Şimdi, vahiy özünden ayrılalı yıllar olmuş bu hayatı, kupkuru dallara dönen bu yaşamı, yeniden özüne, suyuna kavuşturacak kişi (ya da kişiler), hangi sıfatlarla muttasıf olmalıdır? O, kaba cüsseli kitapların üzerine kapanmış bilgiç değil, kütüphaneleri mesken tutmuş okur değil, unvanını pekiştirecek tezi hazırlama çabasında biri değil, yazdığı kitapların ilmi ve akademik seviyesi ile iftihar eden kimse de değil..
O, Nebi ahlakıyla ‘vahyi eksiksiz olarak’ hayata taşıyan, ne seviyeye gelirse gelsin, daima kaynakla iletişim halinde olan, Hakk için halka hizmet etmeyi en büyük paye bilen kimsedir.
O, her şeyden önce, içinde bulunduğu toplumu tarihi ve şimdisi ile çok iyi analiz edebilmelidir. Toplumun yapısını, ihtiyaçlarını bilmelidir ki, vahyi hayata taşımak için en uygun projeyi üretebilsin. Zira Kur’an, paket bir program, fikrin ve fikir insanının gerekliliğini ortadan kaldıracak kadar, muhatabını tembelliğe sürükleyen hazır bir deva değildir. Yapı ve eğilimleri birbirlerinden çok farklı toplumlara direkt uygulanabilir nitelikte, her hastaya iyi gelecek bir ilaç da değildir. Reçete, iyi tahlil ve tesbit edilmelidir ki, söz konusu ilaç, doğasındaki şifayı muhataba sirayet ettirsin.

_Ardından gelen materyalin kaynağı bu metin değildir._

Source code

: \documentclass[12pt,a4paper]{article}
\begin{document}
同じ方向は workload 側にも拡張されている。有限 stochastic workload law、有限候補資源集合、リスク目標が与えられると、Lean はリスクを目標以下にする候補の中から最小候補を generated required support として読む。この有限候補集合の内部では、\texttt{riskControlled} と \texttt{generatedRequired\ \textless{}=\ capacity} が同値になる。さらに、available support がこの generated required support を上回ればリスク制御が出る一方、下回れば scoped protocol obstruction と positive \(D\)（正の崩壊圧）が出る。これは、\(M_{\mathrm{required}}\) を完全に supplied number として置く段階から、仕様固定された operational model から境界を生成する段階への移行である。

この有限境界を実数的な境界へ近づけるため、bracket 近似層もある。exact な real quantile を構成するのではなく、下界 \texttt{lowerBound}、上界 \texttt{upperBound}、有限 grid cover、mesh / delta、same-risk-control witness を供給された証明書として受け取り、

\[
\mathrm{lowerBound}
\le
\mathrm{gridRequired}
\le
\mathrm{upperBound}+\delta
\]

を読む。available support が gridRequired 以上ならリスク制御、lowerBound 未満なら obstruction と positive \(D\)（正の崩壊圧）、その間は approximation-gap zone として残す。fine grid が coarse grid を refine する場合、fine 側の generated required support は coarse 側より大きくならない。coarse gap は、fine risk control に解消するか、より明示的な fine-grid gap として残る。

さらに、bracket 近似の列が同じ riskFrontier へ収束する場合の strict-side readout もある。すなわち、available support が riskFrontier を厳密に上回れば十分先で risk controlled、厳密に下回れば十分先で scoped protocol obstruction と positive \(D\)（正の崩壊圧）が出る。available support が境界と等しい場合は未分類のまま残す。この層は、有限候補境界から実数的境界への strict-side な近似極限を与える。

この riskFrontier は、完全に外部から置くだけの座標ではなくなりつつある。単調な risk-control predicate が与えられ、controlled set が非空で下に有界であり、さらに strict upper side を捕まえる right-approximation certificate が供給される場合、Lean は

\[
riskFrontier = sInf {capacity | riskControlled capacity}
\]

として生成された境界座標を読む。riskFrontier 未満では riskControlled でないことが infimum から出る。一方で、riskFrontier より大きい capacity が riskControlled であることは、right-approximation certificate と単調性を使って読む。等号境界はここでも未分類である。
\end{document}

Vahiy, farklı eğilimlere sahip toplumları inceleyerek, kurtuluş ve helak sebeplerini sıralamıştır. Ancak hiçbir zaman, her topluma uygulanabilir, düşünmeye ve üretmeye gerek kalmaksızın elimizin altında hazır çözümler de öne sürmemiştir. Söz gelimi, büyük bir kısmı kıssalara ayrılan bu kitabın, her kıssasını, kıssada profili çizilen tüm şahısları ve rollerini nazarı hikmetle okuyabilecek bir düşünce gücü şarttır. Bu sebepledir ki, Kur’an mealini okuyup anlamak başka şey, O’nun hakikatte ne demek istediğini anlamaksa başka şeydir. Âlim, Kur’an’ın hayatı şekillendirecek işaretlerini anlayacak gücü, yine Kur’an’ın eğitim tezgâhından geçerek kazanmıştır. Sağlam bir inanç ve antrenmanlı bir zihin, Kitab gerçeklerini algılamada, O’ndan olması gerektiği gibi istifade etmede en temel azıklar olsa gerektir. Hayatı anlaşılır kılmak için, Kur’an’ın bünyesinde saklı bulunan çözüm önerilerini, vahiy gözlüğüyle hayata bakabilen bir âlimin değerlendirmeye tabi tutması ve birleştiriciliğini kullanarak en uygun olanlarını, hastalığını bildiği halka sunması icap etmektedir.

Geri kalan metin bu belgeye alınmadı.